Das internationale literaturfestival berlin [ilb] lädt Einzelpersonen, Schulen, Universitäten, Kulturinstitutionen und Medien ein, am 29. September 2022 an einer »Weltweiten Lesung« aus Salman Rushdies Werken teilzunehmen – von »Mitternachtskinder«, »Die satanischen Verse«, »Joseph Anton« bis zu seinen neuesten Büchern »Sprachen der Wahrheit« und »Victory City«. Mit der Lesung soll ein Zeichen für die Freiheit der Literatur und des öffentlichen Wortes sowie für die Solidarität mit dem Autor gesetzt werden, der Opfer eines grausamen Attentats wurde.

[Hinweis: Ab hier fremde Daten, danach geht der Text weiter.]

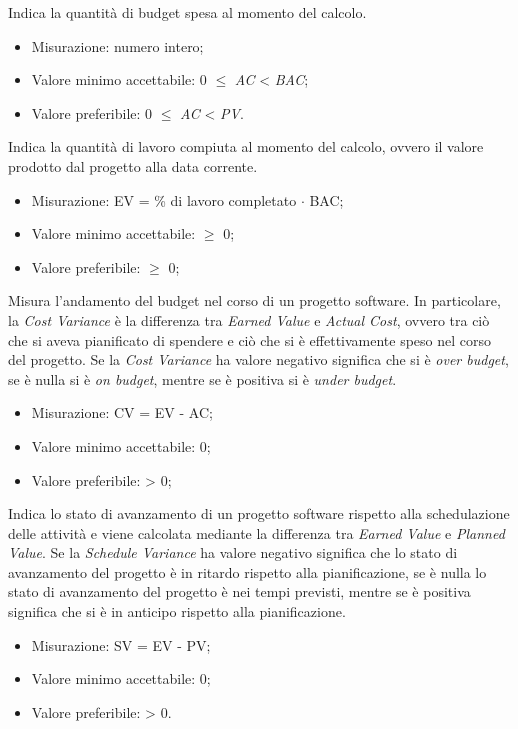 		Indica la quantità di budget spesa al momento del calcolo.
		\begin{itemize}
			\item{Misurazione: numero intero;}
			\item{Valore minimo accettabile: 0 $\leq$ \textit{AC} < \textit{BAC};}
			\item{Valore preferibile: 0 $\leq$ \textit{AC} < \textit{PV}.}
		\end{itemize}
		
		Indica la quantità di lavoro compiuta al momento del calcolo, ovvero il valore prodotto dal progetto alla data corrente.
		\begin{itemize}
			\item{Misurazione: EV =  \% di lavoro completato $\cdot$ BAC;}
			\item{Valore minimo accettabile: $\geq$ 0;}
			\item{Valore preferibile: $\geq$ 0;}
		\end{itemize}

		Misura l'andamento del budget nel corso di un progetto software. In particolare, la \textit{Cost Variance} è la differenza tra \textit{Earned Value} e \textit{Actual Cost}, ovvero tra ciò che si aveva pianificato di spendere e ciò che si è effettivamente speso nel corso del progetto.
		Se la \textit{Cost Variance} ha valore negativo significa che si è \textit{over budget}, se è nulla si è \textit{on budget}, mentre se è positiva si è \textit{under budget}.
		\begin{itemize}
			\item{Misurazione: CV = EV - AC;}
			\item{Valore minimo accettabile: 0;}
			\item{Valore preferibile: > 0;}
		\end{itemize}
		
		Indica lo stato di avanzamento di un progetto software rispetto alla schedulazione delle attività e viene calcolata mediante la differenza tra \textit{Earned Value} e \textit{Planned Value}.
		Se la \textit{Schedule Variance} ha valore negativo significa che lo stato di avanzamento del progetto è in ritardo rispetto alla pianificazione, se è nulla lo stato di avanzamento del progetto è nei tempi previsti, mentre se è positiva significa che si è in anticipo rispetto alla pianificazione.
		\begin{itemize}
			\item{Misurazione: SV = EV - PV;}
			\item{Valore minimo accettabile: 0;}
			\item{Valore preferibile: > 0.}
		\end{itemize}
						
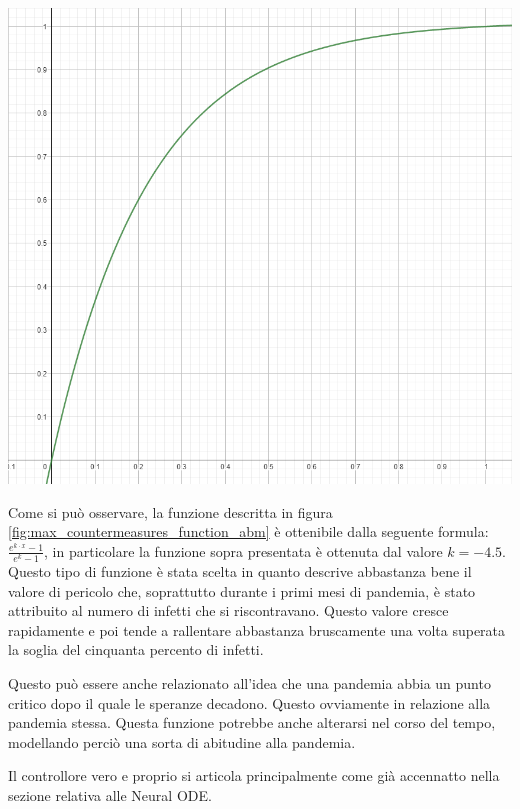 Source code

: \begin{minipage}{\linewidth}
	\centering
	\includegraphics[width=\textwidth]{img/activationfunction_controller.png}
	\label{fig:max_countermeasures_function_abm}
\end{minipage}

Come si può osservare, la funzione descritta in figura \ref{fig:max_countermeasures_function_abm} 
è ottenibile dalla seguente formula: $\frac{e^{k \cdot x}-1}{e^{k}-1}$, in particolare la funzione sopra 
presentata è ottenuta dal valore $k = -4.5$. Questo tipo di funzione è stata scelta in quanto descrive abbastanza 
bene il valore di pericolo che, soprattutto durante i primi mesi di pandemia, è stato attribuito al numero di infetti che 
si riscontravano. Questo valore cresce rapidamente e poi tende a rallentare abbastanza bruscamente una volta superata la 
soglia del cinquanta percento di infetti. 

Questo può essere anche relazionato all'idea che una pandemia abbia un punto critico dopo il quale le speranze decadono. Questo 
ovviamente in relazione alla pandemia stessa. Questa funzione potrebbe anche alterarsi nel corso del tempo, modellando perciò 
una sorta di abitudine alla pandemia. 

Il controllore vero e proprio si articola principalmente come già accennatto nella sezione relativa alle Neural ODE. 

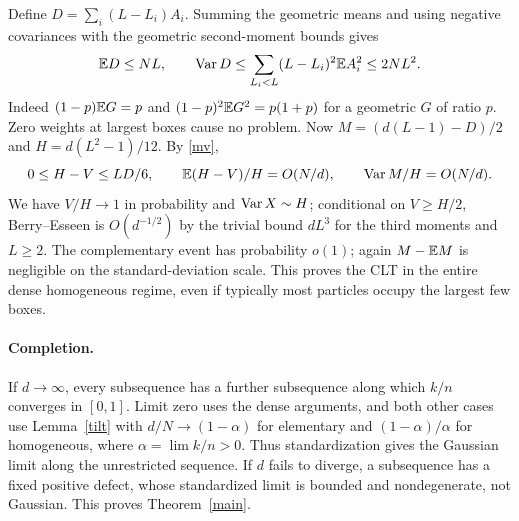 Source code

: \documentclass[11pt]{article}
\begin{document}
Define $D=\sum_i(L-L_i)A_i$. Summing the geometric means and using negative covariances with the geometric second-moment bounds gives
\[
\mathbb E D\le NL,\qquad
\operatorname{Var} D\le\sum_{L_i<L}(L-L_i)^2 \mathbb E A_i^2\le2 NL^2.
\]
Indeed $(1-p)\mathbb E G=p$ and $(1-p)^2\mathbb E G^2=p(1+p)$ for a geometric $G$ of ratio $p$. Zero weights at largest boxes cause no problem. Now $M=(d(L-1)-D)/2$ and $H=d(L^2-1)/12$. By \eqref{mv},
\[
0\le H-V\le LD/6,\qquad
\mathbb E(H-V)/H=O(N/d),\qquad\operatorname{Var} M/H=O(N/d).
\]
We have $V/H\to1$ in probability and $\operatorname{Var} X\sim H$; conditional on $V\ge H/2$, Berry--Esseen is $O(d^{-1/2})$ by the trivial bound $dL^3$ for the third moments and $L\ge2$. The complementary event has probability $o(1)$; again $M-\mathbb E M$ is negligible on the standard-deviation scale. This proves the CLT in the entire dense homogeneous regime, even if typically most particles occupy the largest few boxes.
\paragraph{Completion.} If $d\to\infty$, every subsequence has a further subsequence along which $k/n$ converges in $[0,1]$. Limit zero uses the dense arguments, and both other cases use Lemma~\ref{tilt} with $d/N\to(1-\alpha)$ for elementary and $(1-\alpha)/\alpha$ for homogeneous, where $\alpha=\lim k/n>0$. Thus standardization gives the Gaussian limit along the unrestricted sequence. If $d$ fails to diverge, a subsequence has a fixed positive defect, whose standardized limit is bounded and nondegenerate, not Gaussian. This proves Theorem~\ref{main}.
\end{document}
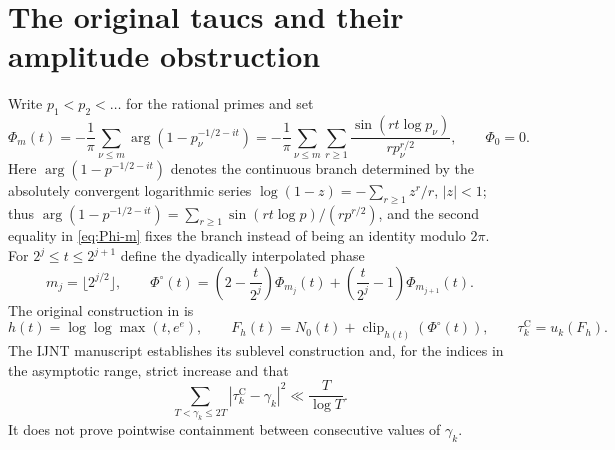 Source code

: \documentclass[11pt,a4paper]{article}
\numberwithin{equation}{section}
\theoremstyle{definition}
\theoremstyle{remark}
\newcommand{\clip}{\operatorname{clip}}
\begin{document}
\section{The original taucs and their amplitude obstruction}\label{sec:original}
Write $p_1<p_2<\dots$ for the rational primes and set
\begin{equation}\label{eq:Phi-m}
\Phi_m(t)=-\frac1\pi\sum_{\nu\le m}\arg(1-p_\nu^{-1/2-it})
=-\frac1\pi\sum_{\nu\le m}\sum_{r\ge1}
 \frac{\sin(rt\log p_\nu)}{r p_\nu^{r/2}},\qquad \Phi_0=0.
\end{equation}
Here $\arg(1-p^{-1/2-it})$ denotes the continuous branch determined by the absolutely convergent logarithmic series $\log(1-z)=-\sum_{r\ge1}z^r/r$, $|z|<1$; thus $\arg(1-p^{-1/2-it})=\sum_{r\ge1}\sin(rt\log p)/(rp^{r/2})$, and the second equality in \eqref{eq:Phi-m} fixes the branch instead of being an identity modulo $2\pi$.
For $2^j\le t\le2^{j+1}$ define the dyadically interpolated phase
\begin{equation}\label{eq:interpolation}
m_j=\lfloor2^{j/2}\rfloor,\qquad
\Phi^\circ(t)=\left(2-\frac{t}{2^j}\right)\Phi_{m_j}(t)
 +\left(\frac{t}{2^j}-1\right)\Phi_{m_{j+1}}(t).
\end{equation}
The original construction in \cite{CasanaIJNT} is
\begin{equation}\label{eq:old}
h(t)=\log\log\max(t,e^e),\qquad
F_h(t)=N_0(t)+\clip_{h(t)}(\Phi^\circ(t)),\qquad
\tau_k^{\mathrm C}=u_k(F_h).
\end{equation}
The IJNT manuscript establishes its sublevel construction and, for the indices in the asymptotic range, strict increase and that
\begin{equation}\label{eq:oldMS}
\sum_{T<\gamma_k\le2T}|\tau_k^{\mathrm C}-\gamma_k|^2\ll\frac{T}{\log T}.
\end{equation}
It does not prove pointwise containment between consecutive values of $\gamma_k$.
\end{document}
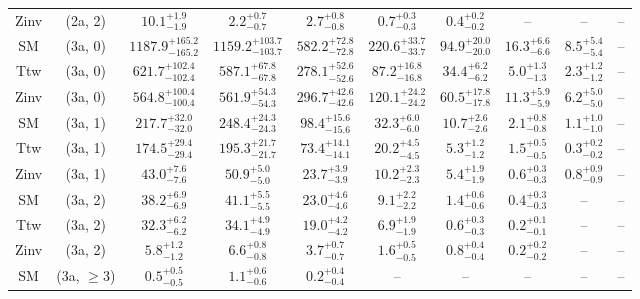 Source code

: \begin{table}[h!]
{\begin{tabular}{cccccccccc}
	Zinv & (2a, 2) & $10.1^{+ 1.9 }_{- 1.9 }$ & $2.2^{+ 0.7 }_{- 0.7 }$ & $2.7^{+ 0.8 }_{- 0.8 }$ & $0.7^{+ 0.3 }_{- 0.3 }$ & $0.4^{+ 0.2 }_{- 0.2 }$ & -- & -- & -- \\[0.5ex] 
	SM & (3a, 0) & $1187.9^{+ 165.2 }_{- 165.2 }$ & $1159.2^{+ 103.7 }_{- 103.7 }$ & $582.2^{+ 72.8 }_{- 72.8 }$ & $220.6^{+ 33.7 }_{- 33.7 }$ & $94.9^{+ 20.0 }_{- 20.0 }$ & $16.3^{+ 6.6 }_{- 6.6 }$ & $8.5^{+ 5.4 }_{- 5.4 }$ & -- \\[0.5ex] 
	Ttw & (3a, 0) & $621.7^{+ 102.4 }_{- 102.4 }$ & $587.1^{+ 67.8 }_{- 67.8 }$ & $278.1^{+ 52.6 }_{- 52.6 }$ & $87.2^{+ 16.8 }_{- 16.8 }$ & $34.4^{+ 6.2 }_{- 6.2 }$ & $5.0^{+ 1.3 }_{- 1.3 }$ & $2.3^{+ 1.2 }_{- 1.2 }$ & -- \\[0.5ex] 
	Zinv & (3a, 0) & $564.8^{+ 100.4 }_{- 100.4 }$ & $561.9^{+ 54.3 }_{- 54.3 }$ & $296.7^{+ 42.6 }_{- 42.6 }$ & $120.1^{+ 24.2 }_{- 24.2 }$ & $60.5^{+ 17.8 }_{- 17.8 }$ & $11.3^{+ 5.9 }_{- 5.9 }$ & $6.2^{+ 5.0 }_{- 5.0 }$ & -- \\[0.5ex] 
	SM & (3a, 1) & $217.7^{+ 32.0 }_{- 32.0 }$ & $248.4^{+ 24.3 }_{- 24.3 }$ & $98.4^{+ 15.6 }_{- 15.6 }$ & $32.3^{+ 6.0 }_{- 6.0 }$ & $10.7^{+ 2.6 }_{- 2.6 }$ & $2.1^{+ 0.8 }_{- 0.8 }$ & $1.1^{+ 1.0 }_{- 1.0 }$ & -- \\[0.5ex] 
	Ttw & (3a, 1) & $174.5^{+ 29.4 }_{- 29.4 }$ & $195.3^{+ 21.7 }_{- 21.7 }$ & $73.4^{+ 14.1 }_{- 14.1 }$ & $20.2^{+ 4.5 }_{- 4.5 }$ & $5.3^{+ 1.2 }_{- 1.2 }$ & $1.5^{+ 0.5 }_{- 0.5 }$ & $0.3^{+ 0.2 }_{- 0.2 }$ & -- \\[0.5ex] 
	Zinv & (3a, 1) & $43.0^{+ 7.6 }_{- 7.6 }$ & $50.9^{+ 5.0 }_{- 5.0 }$ & $23.7^{+ 3.9 }_{- 3.9 }$ & $10.2^{+ 2.3 }_{- 2.3 }$ & $5.4^{+ 1.9 }_{- 1.9 }$ & $0.6^{+ 0.3 }_{- 0.3 }$ & $0.8^{+ 0.9 }_{- 0.9 }$ & -- \\[0.5ex] 
	SM & (3a, 2) & $38.2^{+ 6.9 }_{- 6.9 }$ & $41.1^{+ 5.5 }_{- 5.5 }$ & $23.0^{+ 4.6 }_{- 4.6 }$ & $9.1^{+ 2.2 }_{- 2.2 }$ & $1.4^{+ 0.6 }_{- 0.6 }$ & $0.4^{+ 0.3 }_{- 0.3 }$ & -- & -- \\[0.5ex] 
	Ttw & (3a, 2) & $32.3^{+ 6.2 }_{- 6.2 }$ & $34.1^{+ 4.9 }_{- 4.9 }$ & $19.0^{+ 4.2 }_{- 4.2 }$ & $6.9^{+ 1.9 }_{- 1.9 }$ & $0.6^{+ 0.3 }_{- 0.3 }$ & $0.2^{+ 0.1 }_{- 0.1 }$ & -- & -- \\[0.5ex] 
	Zinv & (3a, 2) & $5.8^{+ 1.2 }_{- 1.2 }$ & $6.6^{+ 0.8 }_{- 0.8 }$ & $3.7^{+ 0.7 }_{- 0.7 }$ & $1.6^{+ 0.5 }_{- 0.5 }$ & $0.8^{+ 0.4 }_{- 0.4 }$ & $0.2^{+ 0.2 }_{- 0.2 }$ & -- & -- \\[0.5ex] 
	SM & (3a, $\ge3$) & $0.5^{+ 0.5 }_{- 0.5 }$ & $1.1^{+ 0.6 }_{- 0.6 }$ & $0.2^{+ 0.4 }_{- 0.4 }$ & -- & -- & -- & -- & -- \\[0.5ex] 

\end{tabular}}
\end{table}
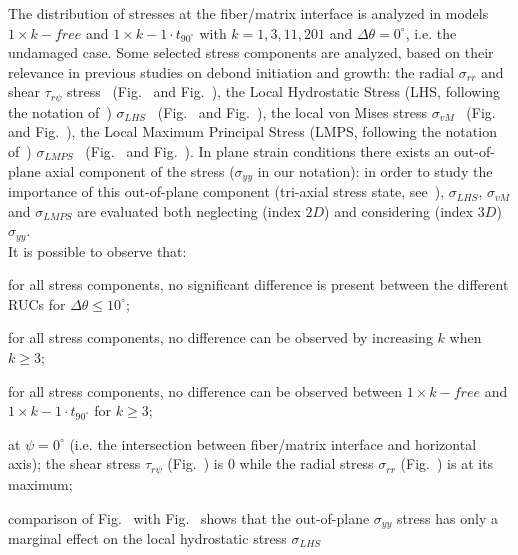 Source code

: \documentclass[12pt,a4paper]{article}
\begin{document}
The distribution of stresses at the fiber/matrix interface is analyzed in models $1\times k-free$ and $1\times k-1\cdot t_{90^{\circ}}$ with $k=1,3,11,201$ and $\Delta\theta=0^{\circ}$, i.e. the undamaged case. Some selected stress components are analyzed, based on their relevance in previous studies on debond initiation and growth: the radial $\sigma_{rr}$ and shear $\tau_{r\psi}$ stress~\cite{Mantic2009} (Fig.~\cite{fig:stress-a} and Fig.~\cite{fig:stress-b}), the Local Hydrostatic Stress (LHS, following the notation of~\cite{Carraro2016}) $\sigma_{LHS}$~\cite{Asp1996a,Asp1996b} (Fig.~\cite{fig:stress-c} and Fig.~\cite{fig:stress-d}), the local von Mises stress $\sigma_{vM}$~\cite{Canal2012}  (Fig.~\cite{fig:stress-e} and Fig.~\cite{fig:stress-f}), the Local Maximum Principal Stress (LMPS, following the notation of~\cite{Carraro2016}) $\sigma_{LMPS}$~\cite{Carraro2014}  (Fig.~\cite{fig:stress-g} and Fig.~\cite{fig:stress-h}). In plane strain conditions there exists an out-of-plane axial component of the stress ($\sigma_{yy}$ in our notation): in order to study the importance of this out-of-plane component (tri-axial stress state, see~\cite{Asp1995}), $\sigma_{LHS}$, $\sigma_{vM}$ and $\sigma_{LMPS}$ are evaluated both neglecting (index $2D$) and considering (index $3D$)  $\sigma_{yy}$.\\
It is possible to observe that:

\begin{itemize}[\label={--}]
\item for all stress components, no significant difference is present between the different RUCs for $\Delta\theta\leq10^{\circ}$;
\item for all stress components, no difference can be observed by increasing $k$ when $k\geq3$;
\item for all stress components, no difference can be observed between $1\times  k-free$ and $1\times  k-1\cdot t_{90^{\circ}}$ for $k\geq3$;
\item at $\psi=0^{\circ}$ (i.e. the intersection between fiber/matrix interface and horizontal axis); the shear stress $\tau_{r\psi}$ (Fig.~\cite{fig:stress-b}) is $0$ while the radial stress $\sigma_{rr}$ (Fig.~\cite{fig:stress-a}) is at its maximum;
\item comparison of Fig.~\cite{fig:stress-c} with Fig.~\cite{fig:stress-d} shows that the out-of-plane $\sigma_{yy}$ stress has only a marginal effect on the local hydrostatic stress $\sigma_{LHS}$
\end{itemize}
\end{document}
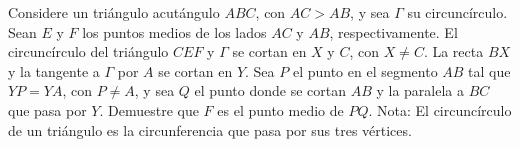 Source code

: Considere un triángulo acutángulo $ABC$, con $AC > AB$, y sea $\Gamma$ su circuncírculo. Sean $E$ y $F$ los puntos medios de los lados $AC$ y $AB$, respectivamente. El circuncírculo del triángulo $CEF$ y $\Gamma$ se cortan en $X$ y $C$, con $X \neq C$. La recta $BX$ y la tangente a $\Gamma$ por $A$ se cortan en $Y$. Sea $P$ el punto en el segmento $AB$ tal que$YP = YA$, con $P \neq A$, y sea $Q$ el punto donde se cortan $AB$ y la paralela a $BC$ que pasa por $Y$. Demuestre que $F$ es el punto medio de $PQ$. \newline 
Nota: El circuncírculo de un triángulo es la circunferencia que pasa por sus tres vértices.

Zu den Erst-Unterzeichner:innen zählen: Adonis [Syrien/ Frankreich], Breyten Breytenbach [Südafrika], Amir Hassan Cheheltan [Iran], Robert Hass [USA], Elfriede Jelinek [Österreich], Sergei Lebjedev [Russland/ Deutschland], Bernard-Henri Levy [Frankreich], Yang Lian [China/ Großbritannien], Alberto Ruy Sánchez [Mexiko], Peter Schneider [Deutschland], Wole Soyinka [Nigeria] und Janne Teller [Dänemark].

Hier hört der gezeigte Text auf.